WHAT YOU SHOULD DO: Since pictures are not wanted in the copy, output only the rest of each record exactly.

EXTRACTED MATERIAL:
--

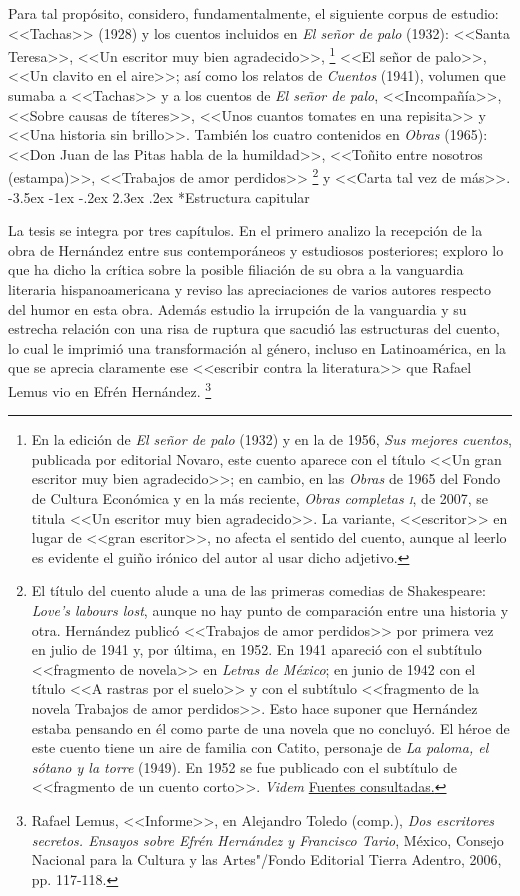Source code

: \documentclass[14pt,twoside,final]{extbook} %
\makeatletter
\let\oldfootnote\footnote
\renewcommand\footnote[1]{%
\oldfootnote{\hspace{1mm}#1}}
\renewcommand\section{\@startsection {section}{1}{\z@}%
                                     {-3.5ex \@plus -1ex \@minus -.2ex}%
                                     {2.3ex \@plus .2ex}%
                                     {\normalfont\large\bfseries\sc}}
\makeatother
\begin{document}
Para tal propósito, considero, fundamentalmente, el siguiente corpus de estudio: <<Tachas>> (1928) y los cuentos incluidos en \emph{El señor de palo} (1932): <<Santa Teresa>>, <<Un escritor muy bien agradecido>>,\footnote{En la edición de \emph{El señor de palo} (1932) y en la de 1956, \emph{Sus mejores cuentos}, publicada por editorial Novaro, este cuento aparece con el título <<Un gran escritor muy bien agradecido>>; en cambio, en las \emph{Obras} de 1965 del Fondo de Cultura Económica y en la más reciente, \emph{Obras completas \textsc{i}}, de 2007, se titula <<Un escritor muy bien agradecido>>. La variante, <<escritor>> en lugar de <<gran escritor>>, no afecta el sentido del cuento, aunque al leerlo es evidente el guiño irónico del autor al usar dicho adjetivo.} <<El señor de palo>>, <<Un clavito en el aire>>; así como los relatos de \emph{Cuentos} (1941), volumen que sumaba a <<Tachas>> y a los cuentos de \emph{El señor de palo}, <<Incompañía>>, <<Sobre causas de títeres>>, <<Unos cuantos tomates en una repisita>> y <<Una historia sin brillo>>. También los cuatro contenidos en \emph{Obras} (1965): <<Don Juan de las Pitas habla de la humildad>>, <<Toñito entre nosotros (estampa)>>, <<Trabajos de amor perdidos>>\footnote{El título del cuento alude a una de las primeras comedias de Shakespeare: \emph{Love's labours lost}, aunque no hay punto de comparación entre una historia y otra. Hernández publicó <<Trabajos de amor perdidos>> por primera vez en julio de 1941 y, por última, en 1952. En 1941 apareció con el subtítulo <<fragmento de novela>> en \emph{Letras de México}; en junio de 1942 con el título <<A rastras por el suelo>> y con el subtítulo <<fragmento de la novela Trabajos de amor perdidos>>. Esto hace suponer que Hernández estaba pensando en él como parte de una novela que no concluyó. El héroe de este cuento tiene un aire de familia con Catito, personaje de \emph{La paloma, el sótano y la torre} (1949). En 1952 se fue publicado con el subtítulo de <<fragmento de un cuento corto>>. \emph{Videm} \hyperref[bib:hernandez1952]{Fuentes consultadas.}} y <<Carta tal vez de más>>.
\section*{Estructura capitular}\label{sec:estructura-capitular}
La tesis se integra por tres capítulos. En el primero analizo la recepción de la obra de Hernández entre sus contemporáneos y estudiosos posteriores; exploro lo que ha dicho la crítica sobre la posible filiación de su obra a la vanguardia literaria hispanoamericana y reviso las apreciaciones de varios autores respecto del humor en esta obra. Además estudio la irrupción de la vanguardia y su estrecha relación con una risa de ruptura que sacudió las estructuras del cuento, lo cual le imprimió una transformación al género, incluso en Latinoamérica, en la que se aprecia claramente ese <<escribir contra la literatura>> que Rafael Lemus vio en Efrén Hernández.\footnote{Rafael Lemus, <<Informe>>, en Alejandro Toledo (comp.), \emph{Dos escritores secretos. Ensayos sobre Efrén Hernández y Francisco Tario}, México, Consejo Nacional para la Cultura y las Artes"/Fondo Editorial Tierra Adentro, 2006, pp. 117-118.}
\end{document}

--

ANSWER BOX:
Source code

: \documentclass[14pt,twoside,final]{extbook} %
\makeatletter
\let\oldfootnote\footnote
\renewcommand\footnote[1]{%
\oldfootnote{\hspace{1mm}#1}}
\renewcommand\section{\@startsection {section}{1}{\z@}%
                                     {-3.5ex \@plus -1ex \@minus -.2ex}%
                                     {2.3ex \@plus .2ex}%
                                     {\normalfont\large\bfseries\sc}}
\makeatother
\begin{document}
Para tal propósito, considero, fundamentalmente, el siguiente corpus de estudio: <<Tachas>> (1928) y los cuentos incluidos en \emph{El señor de palo} (1932): <<Santa Teresa>>, <<Un escritor muy bien agradecido>>,\footnote{En la edición de \emph{El señor de palo} (1932) y en la de 1956, \emph{Sus mejores cuentos}, publicada por editorial Novaro, este cuento aparece con el título <<Un gran escritor muy bien agradecido>>; en cambio, en las \emph{Obras} de 1965 del Fondo de Cultura Económica y en la más reciente, \emph{Obras completas \textsc{i}}, de 2007, se titula <<Un escritor muy bien agradecido>>. La variante, <<escritor>> en lugar de <<gran escritor>>, no afecta el sentido del cuento, aunque al leerlo es evidente el guiño irónico del autor al usar dicho adjetivo.} <<El señor de palo>>, <<Un clavito en el aire>>; así como los relatos de \emph{Cuentos} (1941), volumen que sumaba a <<Tachas>> y a los cuentos de \emph{El señor de palo}, <<Incompañía>>, <<Sobre causas de títeres>>, <<Unos cuantos tomates en una repisita>> y <<Una historia sin brillo>>. También los cuatro contenidos en \emph{Obras} (1965): <<Don Juan de las Pitas habla de la humildad>>, <<Toñito entre nosotros (estampa)>>, <<Trabajos de amor perdidos>>\footnote{El título del cuento alude a una de las primeras comedias de Shakespeare: \emph{Love's labours lost}, aunque no hay punto de comparación entre una historia y otra. Hernández publicó <<Trabajos de amor perdidos>> por primera vez en julio de 1941 y, por última, en 1952. En 1941 apareció con el subtítulo <<fragmento de novela>> en \emph{Letras de México}; en junio de 1942 con el título <<A rastras por el suelo>> y con el subtítulo <<fragmento de la novela Trabajos de amor perdidos>>. Esto hace suponer que Hernández estaba pensando en él como parte de una novela que no concluyó. El héroe de este cuento tiene un aire de familia con Catito, personaje de \emph{La paloma, el sótano y la torre} (1949). En 1952 se fue publicado con el subtítulo de <<fragmento de un cuento corto>>. \emph{Videm} \hyperref[bib:hernandez1952]{Fuentes consultadas.}} y <<Carta tal vez de más>>.
\section*{Estructura capitular}\label{sec:estructura-capitular}
La tesis se integra por tres capítulos. En el primero analizo la recepción de la obra de Hernández entre sus contemporáneos y estudiosos posteriores; exploro lo que ha dicho la crítica sobre la posible filiación de su obra a la vanguardia literaria hispanoamericana y reviso las apreciaciones de varios autores respecto del humor en esta obra. Además estudio la irrupción de la vanguardia y su estrecha relación con una risa de ruptura que sacudió las estructuras del cuento, lo cual le imprimió una transformación al género, incluso en Latinoamérica, en la que se aprecia claramente ese <<escribir contra la literatura>> que Rafael Lemus vio en Efrén Hernández.\footnote{Rafael Lemus, <<Informe>>, en Alejandro Toledo (comp.), \emph{Dos escritores secretos. Ensayos sobre Efrén Hernández y Francisco Tario}, México, Consejo Nacional para la Cultura y las Artes"/Fondo Editorial Tierra Adentro, 2006, pp. 117-118.}
\end{document}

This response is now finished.